=== Section Start ===

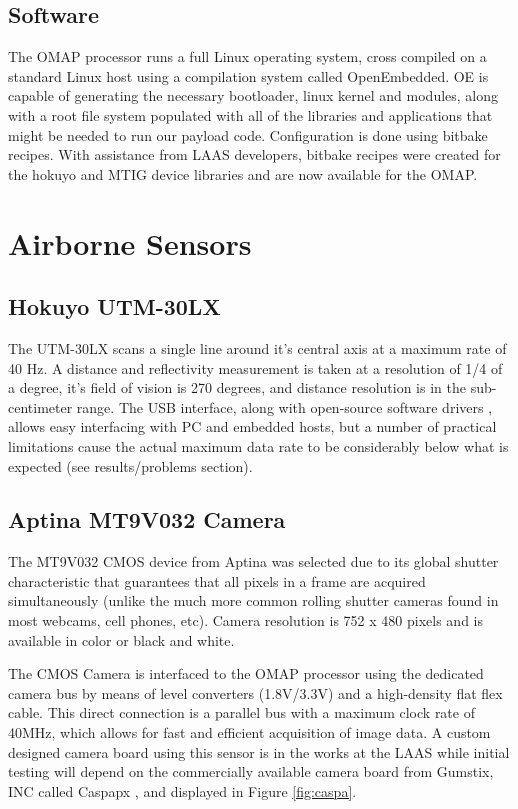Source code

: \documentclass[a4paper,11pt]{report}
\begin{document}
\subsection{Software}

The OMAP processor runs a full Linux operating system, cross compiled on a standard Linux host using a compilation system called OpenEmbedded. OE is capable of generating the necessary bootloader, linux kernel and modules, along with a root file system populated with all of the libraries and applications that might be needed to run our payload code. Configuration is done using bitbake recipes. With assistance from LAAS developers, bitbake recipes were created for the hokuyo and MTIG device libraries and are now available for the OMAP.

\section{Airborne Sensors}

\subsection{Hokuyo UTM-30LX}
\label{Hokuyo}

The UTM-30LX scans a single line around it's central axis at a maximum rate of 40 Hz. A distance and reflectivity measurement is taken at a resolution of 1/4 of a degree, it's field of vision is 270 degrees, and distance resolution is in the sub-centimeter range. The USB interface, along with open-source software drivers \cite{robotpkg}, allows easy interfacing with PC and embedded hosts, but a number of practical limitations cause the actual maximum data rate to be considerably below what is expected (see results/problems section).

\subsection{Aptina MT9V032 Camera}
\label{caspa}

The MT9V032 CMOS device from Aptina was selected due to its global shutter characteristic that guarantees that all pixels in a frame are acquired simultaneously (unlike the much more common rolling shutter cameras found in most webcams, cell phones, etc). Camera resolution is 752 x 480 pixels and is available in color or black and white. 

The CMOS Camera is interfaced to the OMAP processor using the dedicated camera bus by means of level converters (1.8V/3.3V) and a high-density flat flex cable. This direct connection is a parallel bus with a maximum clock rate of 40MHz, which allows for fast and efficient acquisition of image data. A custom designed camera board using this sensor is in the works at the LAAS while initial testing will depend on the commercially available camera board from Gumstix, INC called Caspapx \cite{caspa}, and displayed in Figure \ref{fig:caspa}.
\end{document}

=== Section End ===
=== Section Start ===

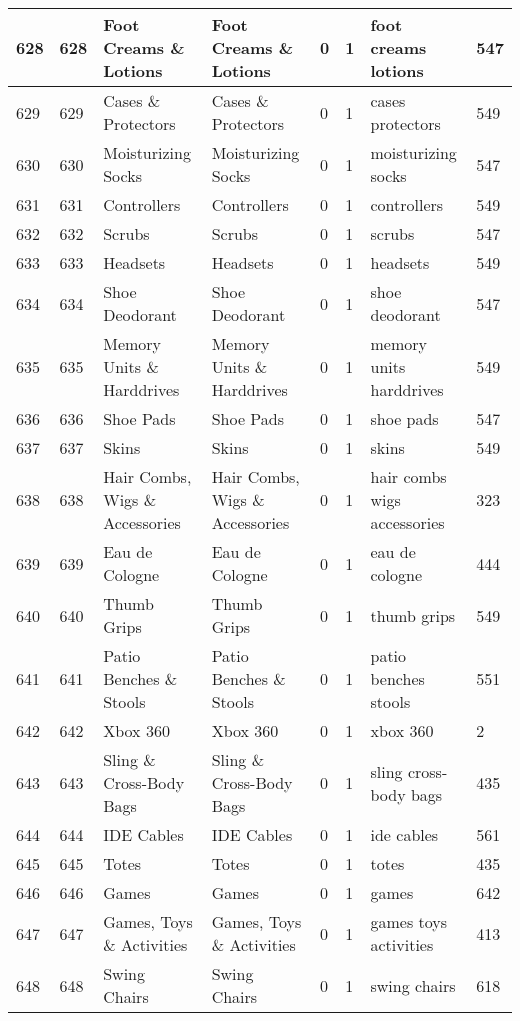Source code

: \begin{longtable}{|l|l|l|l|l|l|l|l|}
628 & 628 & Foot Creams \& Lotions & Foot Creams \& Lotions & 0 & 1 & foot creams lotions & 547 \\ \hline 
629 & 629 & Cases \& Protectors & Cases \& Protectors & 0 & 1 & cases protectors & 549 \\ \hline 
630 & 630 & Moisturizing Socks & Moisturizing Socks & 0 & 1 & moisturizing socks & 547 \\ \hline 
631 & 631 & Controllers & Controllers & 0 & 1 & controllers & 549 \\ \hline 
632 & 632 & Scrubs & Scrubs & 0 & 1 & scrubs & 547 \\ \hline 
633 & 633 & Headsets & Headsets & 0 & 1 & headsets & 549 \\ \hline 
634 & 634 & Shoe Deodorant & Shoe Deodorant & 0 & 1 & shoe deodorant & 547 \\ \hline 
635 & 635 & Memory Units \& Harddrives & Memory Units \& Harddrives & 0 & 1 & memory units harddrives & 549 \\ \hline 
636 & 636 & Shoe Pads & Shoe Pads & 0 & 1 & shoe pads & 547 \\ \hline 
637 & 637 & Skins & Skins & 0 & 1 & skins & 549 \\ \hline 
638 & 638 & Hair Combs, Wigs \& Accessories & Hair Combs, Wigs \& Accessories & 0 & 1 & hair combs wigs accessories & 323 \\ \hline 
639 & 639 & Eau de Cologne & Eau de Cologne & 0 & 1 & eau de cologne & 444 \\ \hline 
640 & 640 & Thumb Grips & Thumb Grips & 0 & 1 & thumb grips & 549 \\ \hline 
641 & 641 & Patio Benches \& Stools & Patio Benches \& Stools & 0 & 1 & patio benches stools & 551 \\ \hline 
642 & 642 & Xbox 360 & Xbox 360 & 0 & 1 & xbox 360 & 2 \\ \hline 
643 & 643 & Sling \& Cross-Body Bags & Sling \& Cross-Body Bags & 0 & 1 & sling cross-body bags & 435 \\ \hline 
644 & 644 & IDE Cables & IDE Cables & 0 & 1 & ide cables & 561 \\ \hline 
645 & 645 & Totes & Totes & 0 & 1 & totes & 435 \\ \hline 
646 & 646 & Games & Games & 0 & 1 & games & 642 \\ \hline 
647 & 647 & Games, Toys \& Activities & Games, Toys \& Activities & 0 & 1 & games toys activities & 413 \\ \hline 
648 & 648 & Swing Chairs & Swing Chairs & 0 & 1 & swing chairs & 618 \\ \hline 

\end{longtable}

=== Section End ===
=== Section Start ===

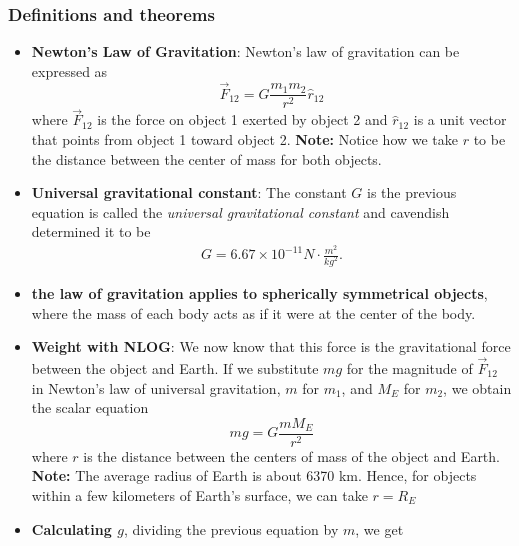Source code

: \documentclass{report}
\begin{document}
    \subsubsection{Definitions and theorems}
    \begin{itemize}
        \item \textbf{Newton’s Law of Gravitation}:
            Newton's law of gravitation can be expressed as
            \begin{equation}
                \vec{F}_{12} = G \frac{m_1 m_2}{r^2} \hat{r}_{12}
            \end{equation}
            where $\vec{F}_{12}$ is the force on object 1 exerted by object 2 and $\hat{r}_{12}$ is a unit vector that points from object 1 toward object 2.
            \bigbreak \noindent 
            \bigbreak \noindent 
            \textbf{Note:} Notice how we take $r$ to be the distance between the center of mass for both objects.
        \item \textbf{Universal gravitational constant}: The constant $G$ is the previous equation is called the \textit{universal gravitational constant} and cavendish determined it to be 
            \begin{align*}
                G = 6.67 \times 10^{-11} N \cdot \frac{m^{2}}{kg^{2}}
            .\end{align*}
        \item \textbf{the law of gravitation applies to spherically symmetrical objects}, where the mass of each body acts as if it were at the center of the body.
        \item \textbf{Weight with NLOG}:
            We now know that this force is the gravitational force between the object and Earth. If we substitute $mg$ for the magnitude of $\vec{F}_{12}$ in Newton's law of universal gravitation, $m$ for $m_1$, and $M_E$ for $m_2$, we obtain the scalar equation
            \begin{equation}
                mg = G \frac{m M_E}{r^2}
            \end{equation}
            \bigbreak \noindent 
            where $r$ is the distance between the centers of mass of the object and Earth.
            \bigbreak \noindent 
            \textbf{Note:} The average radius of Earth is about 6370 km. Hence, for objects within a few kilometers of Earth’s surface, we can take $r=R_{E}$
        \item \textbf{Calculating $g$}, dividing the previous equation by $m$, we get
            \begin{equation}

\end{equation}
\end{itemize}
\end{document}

=== Section End ===

* _What you need to do_
Search the records for the word "distance". Copy every line that has it.

* _Expected answer_
The UTM-30LX scans a single line around it's central axis at a maximum rate of 40 Hz. A distance and reflectivity measurement is taken at a resolution of 1/4 of a degree, it's field of vision is 270 degrees, and distance resolution is in the sub-centimeter range. The USB interface, along with open-source software drivers \cite{robotpkg}, allows easy interfacing with PC and embedded hosts, but a number of practical limitations cause the actual maximum data rate to be considerably below what is expected (see results/problems section).
            \textbf{Note:} Notice how we take $r$ to be the distance between the center of mass for both objects.
            where $r$ is the distance between the centers of mass of the object and Earth.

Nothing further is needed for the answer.